Management Buy-Out bei G+J: Verlagsleiterin Katarzyna Mol kauft "Emotion"

Freitag, 20. November 2009
Katarzyna Mol übernimmt "Emotion"
Katarzyna Mol übernimmt "Emotion"

Ein Geschäft mit vielen Gefühlen - und noch mehr Mut: Katarzyna Mol, Verlagsleiterin des Gruner + Jahr-Titels "Emotion", wird selber Verlegerin. Die 35-Jährige kauft G+J das psychologieorientierte Frauenmagazin ab und gründet in Hamburg ihren eigenen Verlag namens Inspiring Network, unter dessen Dach "Emotion" künftig erscheinen wird. Dabei werden die Hauptinvestoren Mol (72 Prozent) und Privatinvestor Heiner Bente (28 Prozent) von der Hamburger Sparkasse sowie städtischen Beteiligungsgesellschaften unterstützt. Mol und G+J bestätigten auf Anfrage entsprechende Informationen von HORIZONT.NET. In den kommenden Wochen werden Redakteure und Verlagskräfte vom bisherigen "Emotion"-Sitz in München nach Hamburg ziehen. Bisher ist unklar, wie viele der 18 Mitarbeiter, die vom Betriebsübergang betroffen sind, mitgehen werden. Eine Beschäftigungsgarantie soll es offenbar nicht geben; die meisten sollen aber ein Angebot erhalten. Im Januar 2010 will Mol in Hamburg die Arbeit aufnehmen; das erste dort produzierte Heft - die März-Ausgabe - soll Mitte Februar erscheinen. Dies ist zugleich die Geburtstagsausgabe zum 4-jährigen Bestehen von „Emotion", zu der Mol schon jetzt Veränderungen im Heft ankündigt. Redaktionsleiter ist Peter Hummel, nachdem sich im Sommer Gründungs-Chefredakteurin Bettina Wündrich ebenfalls in die Selbstständigkeit verabschiedet hatte.
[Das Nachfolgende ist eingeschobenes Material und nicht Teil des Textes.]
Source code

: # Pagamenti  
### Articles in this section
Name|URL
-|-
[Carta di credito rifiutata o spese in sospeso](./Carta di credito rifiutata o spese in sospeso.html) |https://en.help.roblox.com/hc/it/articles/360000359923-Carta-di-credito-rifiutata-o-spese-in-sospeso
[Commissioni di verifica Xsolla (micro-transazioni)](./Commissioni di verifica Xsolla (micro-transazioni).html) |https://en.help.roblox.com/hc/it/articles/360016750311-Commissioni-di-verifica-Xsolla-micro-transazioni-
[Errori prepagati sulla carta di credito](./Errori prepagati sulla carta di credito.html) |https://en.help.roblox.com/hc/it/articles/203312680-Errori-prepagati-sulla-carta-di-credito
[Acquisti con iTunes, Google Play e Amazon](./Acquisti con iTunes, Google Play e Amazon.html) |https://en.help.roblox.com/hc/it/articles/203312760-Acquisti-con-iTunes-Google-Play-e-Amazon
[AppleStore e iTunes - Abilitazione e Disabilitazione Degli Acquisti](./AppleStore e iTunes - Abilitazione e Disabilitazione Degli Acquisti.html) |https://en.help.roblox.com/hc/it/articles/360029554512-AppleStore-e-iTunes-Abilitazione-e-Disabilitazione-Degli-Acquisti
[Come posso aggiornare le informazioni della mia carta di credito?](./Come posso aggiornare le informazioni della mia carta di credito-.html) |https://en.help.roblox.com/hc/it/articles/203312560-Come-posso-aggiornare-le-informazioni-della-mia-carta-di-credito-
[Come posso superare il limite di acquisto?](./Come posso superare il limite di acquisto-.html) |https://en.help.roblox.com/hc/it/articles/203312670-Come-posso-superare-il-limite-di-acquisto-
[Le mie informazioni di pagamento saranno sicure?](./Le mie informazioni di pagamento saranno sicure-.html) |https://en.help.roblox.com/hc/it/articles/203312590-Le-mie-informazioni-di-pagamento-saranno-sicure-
Die aktuelle Ausgabe von "Emotion"
Die aktuelle Ausgabe von "Emotion"
Mit Mols Management Buy-Out gehen die mittlerweile einjährigen Spekulationen über die Zukunft des Monatsmagazins zu Ende. Die Chronik: Anfang 2006 gelauncht, hat „Emotion" bisher weder das Auflagen- (Ziel: 150.000 Stück) noch das Anzeigen-Soll erreicht, um in den Kostenstrukturen des Großverlags G+J schwarze Zahlen zu erreichen. Deshalb wurde über „Emotion" immer dann spekuliert, wenn die Sprache auf mögliche Portfoliobereinigungen bei G+J kam - erstmals Ende 2008, als der damalige G+J-Chef Bernd Kundrun ebenso grob wie vage Titeleinstellungen angekündigt hatte. Damit nicht genug: In diesem Frühsommer gab CEO-Nachfolger Bernd Buchholz intern vor, dass künftig alle Titel bei konstanter Qualität zu deutlich niedrigeren Kosten produziert werden müssten. Magazine, bei denen das nicht funktioniert, könnten eingestellt oder verkauft werden. Ende Juli scheiterte dann der Verkauf von „Emotion" und „Healthy Living" an den Münchner Atlas Verlag; „Healthy Living" ist mittlerweile in einem Joint-Venture mit dem Klambt-Verlag untergekommen.

Unterm neuen Dach fallen für „Emotion" die Umlagekosten eines Großverlags weg - aber auch interne Dienstleistungen, etwa die Vermarktung, die Mol ab Dezember selber übernehmen will, und Marketingunterstützung. Dass G+J hier bereits Kosten gekappt hat, sieht man etwa am Zurückfahren der Sonderverkäufe auf fast Null; im vergangenen Jahr waren es noch bis zu 37.000 Sonstige Verkäufe. Auch dadurch ist die verkaufte Auflage nun auf 88.000 Exemplare gesunken (IVW III/2009), davon 48.000 Stück über Abo und Kiosk (Rest: Lesezirkel). Allerdings wurde der Copypreis zu Jahresanfang selbstbewusst von 3,80 auf 4,50 Euro erhöht.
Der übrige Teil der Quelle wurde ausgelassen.